## WORK TASK
Go to the line containing "there is 2 logical" and return it and each line after it exactly, through the end of the data below, and nothing more.

☆ ☆ ☆ ☆ ☆ ☆ ☆

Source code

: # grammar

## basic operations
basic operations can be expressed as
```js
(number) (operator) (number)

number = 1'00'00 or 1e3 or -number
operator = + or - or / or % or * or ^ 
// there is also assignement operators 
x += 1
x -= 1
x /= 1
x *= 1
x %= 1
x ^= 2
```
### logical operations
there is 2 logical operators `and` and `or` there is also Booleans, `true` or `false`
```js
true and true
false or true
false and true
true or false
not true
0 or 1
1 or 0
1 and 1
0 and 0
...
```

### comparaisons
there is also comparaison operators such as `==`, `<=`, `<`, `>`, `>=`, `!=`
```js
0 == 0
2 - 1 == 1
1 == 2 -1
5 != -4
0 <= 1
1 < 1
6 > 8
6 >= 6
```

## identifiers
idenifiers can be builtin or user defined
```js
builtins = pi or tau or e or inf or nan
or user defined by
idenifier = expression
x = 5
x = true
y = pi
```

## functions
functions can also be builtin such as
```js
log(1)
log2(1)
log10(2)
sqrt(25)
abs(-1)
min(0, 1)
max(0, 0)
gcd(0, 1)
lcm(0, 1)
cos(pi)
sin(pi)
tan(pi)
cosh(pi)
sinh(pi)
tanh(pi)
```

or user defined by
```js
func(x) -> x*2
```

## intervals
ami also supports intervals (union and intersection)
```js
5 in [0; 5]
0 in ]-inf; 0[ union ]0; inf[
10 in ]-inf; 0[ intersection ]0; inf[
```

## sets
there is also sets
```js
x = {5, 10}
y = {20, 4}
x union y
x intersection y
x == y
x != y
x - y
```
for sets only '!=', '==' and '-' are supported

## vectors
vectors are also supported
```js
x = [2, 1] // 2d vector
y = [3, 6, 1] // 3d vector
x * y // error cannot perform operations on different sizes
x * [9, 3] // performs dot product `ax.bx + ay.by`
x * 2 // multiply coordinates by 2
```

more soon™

☆ ☆ ☆ ☆ ☆ ☆ ☆

## RESPONSE TO THE EXERCISE
there is 2 logical operators `and` and `or` there is also Booleans, `true` or `false`
```js
true and true
false or true
false and true
true or false
not true
0 or 1
1 or 0
1 and 1
0 and 0
...
```

### comparaisons
there is also comparaison operators such as `==`, `<=`, `<`, `>`, `>=`, `!=`
```js
0 == 0
2 - 1 == 1
1 == 2 -1
5 != -4
0 <= 1
1 < 1
6 > 8
6 >= 6
```

## identifiers
idenifiers can be builtin or user defined
```js
builtins = pi or tau or e or inf or nan
or user defined by
idenifier = expression
x = 5
x = true
y = pi
```

## functions
functions can also be builtin such as
```js
log(1)
log2(1)
log10(2)
sqrt(25)
abs(-1)
min(0, 1)
max(0, 0)
gcd(0, 1)
lcm(0, 1)
cos(pi)
sin(pi)
tan(pi)
cosh(pi)
sinh(pi)
tanh(pi)
```

or user defined by
```js
func(x) -> x*2
```

## intervals
ami also supports intervals (union and intersection)
```js
5 in [0; 5]
0 in ]-inf; 0[ union ]0; inf[
10 in ]-inf; 0[ intersection ]0; inf[
```

## sets
there is also sets
```js
x = {5, 10}
y = {20, 4}
x union y
x intersection y
x == y
x != y
x - y
```
for sets only '!=', '==' and '-' are supported

## vectors
vectors are also supported
```js
x = [2, 1] // 2d vector
y = [3, 6, 1] // 3d vector
x * y // error cannot perform operations on different sizes
x * [9, 3] // performs dot product `ax.bx + ay.by`
x * 2 // multiply coordinates by 2
```

more soon™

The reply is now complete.